• [Assignment] Determine how many lines in the entries below contain "Server", and output that number alone.

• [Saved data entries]
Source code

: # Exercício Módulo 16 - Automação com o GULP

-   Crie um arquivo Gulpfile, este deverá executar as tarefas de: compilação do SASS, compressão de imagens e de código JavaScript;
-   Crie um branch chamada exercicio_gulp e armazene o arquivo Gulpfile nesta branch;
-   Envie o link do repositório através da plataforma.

--

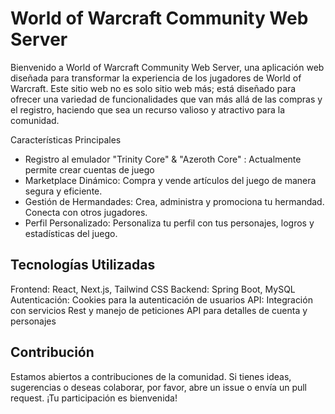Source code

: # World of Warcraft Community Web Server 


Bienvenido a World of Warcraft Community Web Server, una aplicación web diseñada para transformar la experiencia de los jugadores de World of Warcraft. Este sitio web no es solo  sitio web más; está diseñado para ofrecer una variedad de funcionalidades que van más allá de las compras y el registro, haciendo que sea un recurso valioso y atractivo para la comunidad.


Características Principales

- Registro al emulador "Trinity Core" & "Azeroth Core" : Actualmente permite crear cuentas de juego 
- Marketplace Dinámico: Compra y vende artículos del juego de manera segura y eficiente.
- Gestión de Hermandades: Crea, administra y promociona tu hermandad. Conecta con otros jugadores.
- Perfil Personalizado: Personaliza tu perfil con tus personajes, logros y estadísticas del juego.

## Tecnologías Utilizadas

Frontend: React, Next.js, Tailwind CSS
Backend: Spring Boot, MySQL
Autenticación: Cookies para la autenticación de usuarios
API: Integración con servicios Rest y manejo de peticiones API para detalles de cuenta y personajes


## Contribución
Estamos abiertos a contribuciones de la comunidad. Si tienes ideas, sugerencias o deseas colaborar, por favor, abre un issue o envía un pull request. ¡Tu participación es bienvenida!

• [Response to the exercise] 2